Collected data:

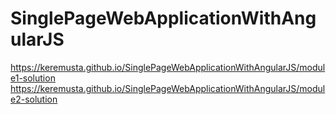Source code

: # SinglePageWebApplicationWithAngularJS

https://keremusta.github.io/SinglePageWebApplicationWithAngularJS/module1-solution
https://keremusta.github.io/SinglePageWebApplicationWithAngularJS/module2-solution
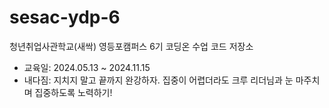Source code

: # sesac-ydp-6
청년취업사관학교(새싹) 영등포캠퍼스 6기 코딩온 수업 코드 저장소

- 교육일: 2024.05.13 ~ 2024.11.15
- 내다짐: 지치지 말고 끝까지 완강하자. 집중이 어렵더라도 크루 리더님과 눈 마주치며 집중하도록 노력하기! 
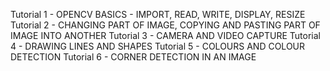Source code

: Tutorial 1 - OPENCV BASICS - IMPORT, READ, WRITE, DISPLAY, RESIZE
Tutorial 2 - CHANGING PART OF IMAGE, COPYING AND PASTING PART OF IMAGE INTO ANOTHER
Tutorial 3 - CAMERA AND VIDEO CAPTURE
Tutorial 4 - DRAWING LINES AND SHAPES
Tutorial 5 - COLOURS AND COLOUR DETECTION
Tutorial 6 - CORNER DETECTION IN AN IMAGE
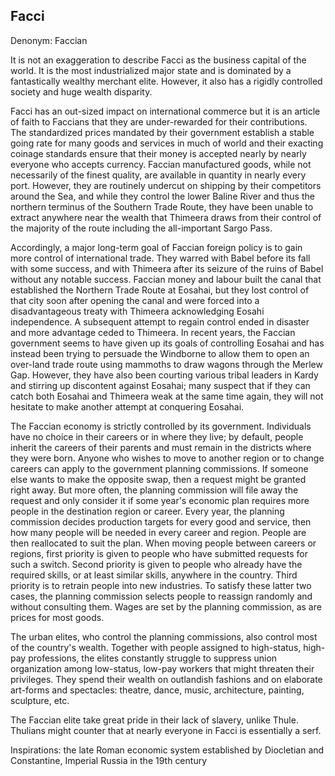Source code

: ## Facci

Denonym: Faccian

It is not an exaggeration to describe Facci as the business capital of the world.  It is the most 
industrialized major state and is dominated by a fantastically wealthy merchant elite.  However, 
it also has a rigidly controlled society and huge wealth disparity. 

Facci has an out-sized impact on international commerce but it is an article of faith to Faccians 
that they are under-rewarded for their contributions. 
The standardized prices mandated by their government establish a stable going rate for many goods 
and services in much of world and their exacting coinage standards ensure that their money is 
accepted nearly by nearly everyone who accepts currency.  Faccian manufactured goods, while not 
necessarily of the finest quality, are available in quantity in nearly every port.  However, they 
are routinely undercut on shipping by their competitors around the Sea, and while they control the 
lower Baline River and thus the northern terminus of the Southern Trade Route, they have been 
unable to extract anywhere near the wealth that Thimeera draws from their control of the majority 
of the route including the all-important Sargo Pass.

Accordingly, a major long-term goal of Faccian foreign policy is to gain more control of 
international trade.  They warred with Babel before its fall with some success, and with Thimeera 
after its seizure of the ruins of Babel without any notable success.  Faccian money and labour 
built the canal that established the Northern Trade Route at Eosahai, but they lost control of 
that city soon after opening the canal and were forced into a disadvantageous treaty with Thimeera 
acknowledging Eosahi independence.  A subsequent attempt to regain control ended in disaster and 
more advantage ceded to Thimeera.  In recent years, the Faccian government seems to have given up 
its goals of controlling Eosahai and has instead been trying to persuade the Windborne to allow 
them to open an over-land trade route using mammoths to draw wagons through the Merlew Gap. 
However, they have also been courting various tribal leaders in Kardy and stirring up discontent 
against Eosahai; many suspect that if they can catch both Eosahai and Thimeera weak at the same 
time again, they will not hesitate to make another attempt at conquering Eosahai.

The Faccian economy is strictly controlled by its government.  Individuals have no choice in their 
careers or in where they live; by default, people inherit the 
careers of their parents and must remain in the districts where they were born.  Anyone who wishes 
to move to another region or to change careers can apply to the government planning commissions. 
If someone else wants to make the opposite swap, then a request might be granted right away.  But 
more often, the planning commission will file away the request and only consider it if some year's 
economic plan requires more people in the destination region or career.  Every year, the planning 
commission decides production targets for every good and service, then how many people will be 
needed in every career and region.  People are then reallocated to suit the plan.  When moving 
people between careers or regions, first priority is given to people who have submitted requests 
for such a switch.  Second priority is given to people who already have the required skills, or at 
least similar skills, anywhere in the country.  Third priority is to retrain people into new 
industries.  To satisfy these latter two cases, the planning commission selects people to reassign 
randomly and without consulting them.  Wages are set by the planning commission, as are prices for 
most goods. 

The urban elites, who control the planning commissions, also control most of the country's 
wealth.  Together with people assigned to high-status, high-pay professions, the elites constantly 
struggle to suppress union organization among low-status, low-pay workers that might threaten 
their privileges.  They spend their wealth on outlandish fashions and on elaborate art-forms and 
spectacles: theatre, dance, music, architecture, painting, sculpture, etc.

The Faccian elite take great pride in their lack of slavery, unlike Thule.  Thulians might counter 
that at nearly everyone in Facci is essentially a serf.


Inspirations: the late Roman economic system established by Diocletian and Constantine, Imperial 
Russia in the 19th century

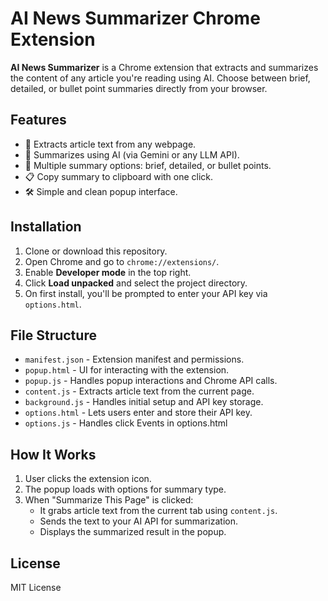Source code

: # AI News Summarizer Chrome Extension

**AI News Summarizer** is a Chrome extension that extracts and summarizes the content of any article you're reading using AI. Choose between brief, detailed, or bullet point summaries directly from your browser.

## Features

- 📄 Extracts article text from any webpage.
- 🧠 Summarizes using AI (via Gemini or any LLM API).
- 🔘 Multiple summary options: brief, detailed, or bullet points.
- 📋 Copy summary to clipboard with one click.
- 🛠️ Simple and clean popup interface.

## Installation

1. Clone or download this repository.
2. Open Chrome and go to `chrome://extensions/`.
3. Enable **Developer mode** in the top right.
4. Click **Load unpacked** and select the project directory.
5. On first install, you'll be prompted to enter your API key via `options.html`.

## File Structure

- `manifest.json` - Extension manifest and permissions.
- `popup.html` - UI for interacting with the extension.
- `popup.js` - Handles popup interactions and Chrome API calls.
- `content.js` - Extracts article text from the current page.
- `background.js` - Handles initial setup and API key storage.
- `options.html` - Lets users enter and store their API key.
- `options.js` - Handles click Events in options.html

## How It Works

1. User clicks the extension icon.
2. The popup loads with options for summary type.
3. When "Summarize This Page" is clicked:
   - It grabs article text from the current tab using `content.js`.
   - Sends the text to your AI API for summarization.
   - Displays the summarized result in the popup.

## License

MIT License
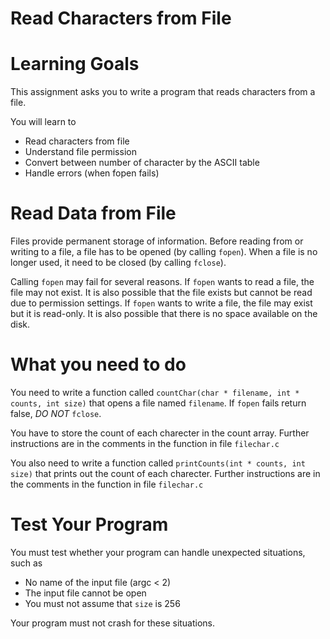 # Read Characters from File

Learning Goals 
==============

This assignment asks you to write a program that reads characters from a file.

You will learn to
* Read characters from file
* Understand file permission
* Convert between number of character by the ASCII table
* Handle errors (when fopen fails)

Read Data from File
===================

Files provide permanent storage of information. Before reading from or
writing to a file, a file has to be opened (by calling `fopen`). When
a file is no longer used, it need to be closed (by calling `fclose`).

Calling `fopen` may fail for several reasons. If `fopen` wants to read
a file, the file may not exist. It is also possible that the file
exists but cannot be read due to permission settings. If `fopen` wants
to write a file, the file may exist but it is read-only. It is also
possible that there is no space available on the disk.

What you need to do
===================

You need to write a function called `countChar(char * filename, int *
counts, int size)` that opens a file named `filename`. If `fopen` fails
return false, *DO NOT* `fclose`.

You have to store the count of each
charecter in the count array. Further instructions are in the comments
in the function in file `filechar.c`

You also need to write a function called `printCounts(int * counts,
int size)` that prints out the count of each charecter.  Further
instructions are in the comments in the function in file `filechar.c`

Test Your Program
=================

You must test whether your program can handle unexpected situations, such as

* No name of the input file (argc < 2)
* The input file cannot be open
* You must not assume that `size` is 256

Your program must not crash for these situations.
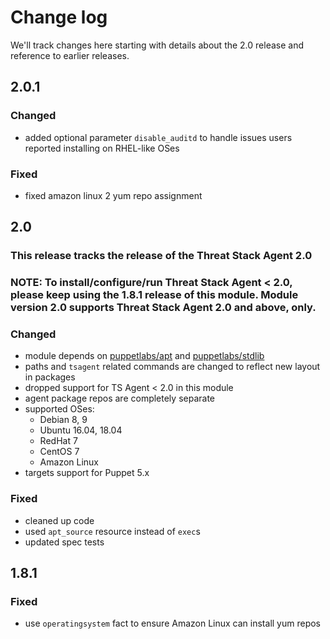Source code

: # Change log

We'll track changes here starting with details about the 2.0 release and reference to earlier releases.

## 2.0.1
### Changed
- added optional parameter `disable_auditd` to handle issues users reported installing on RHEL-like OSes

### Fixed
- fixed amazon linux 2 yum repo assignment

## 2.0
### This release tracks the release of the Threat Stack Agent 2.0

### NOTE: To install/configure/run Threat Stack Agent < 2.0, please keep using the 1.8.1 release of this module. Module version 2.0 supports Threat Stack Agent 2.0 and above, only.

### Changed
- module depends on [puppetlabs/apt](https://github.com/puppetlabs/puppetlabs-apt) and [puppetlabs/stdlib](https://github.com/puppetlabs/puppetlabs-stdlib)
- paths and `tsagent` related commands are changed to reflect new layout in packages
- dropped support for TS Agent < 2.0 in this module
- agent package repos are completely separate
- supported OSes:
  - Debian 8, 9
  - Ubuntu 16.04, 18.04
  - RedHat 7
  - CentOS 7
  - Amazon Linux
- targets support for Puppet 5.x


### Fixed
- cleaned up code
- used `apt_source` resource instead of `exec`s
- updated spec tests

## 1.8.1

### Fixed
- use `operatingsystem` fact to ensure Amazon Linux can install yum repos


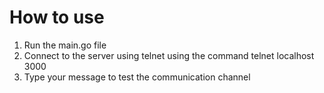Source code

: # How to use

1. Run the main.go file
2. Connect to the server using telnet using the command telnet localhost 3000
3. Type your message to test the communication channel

What is required — Search the data above for "careers" and copy every line where it turns up.

Expected output —
careers or in where they live; by default, people inherit the 
careers of their parents and must remain in the districts where they were born.  Anyone who wishes 
to move to another region or to change careers can apply to the government planning commissions. 
people between careers or regions, first priority is given to people who have submitted requests 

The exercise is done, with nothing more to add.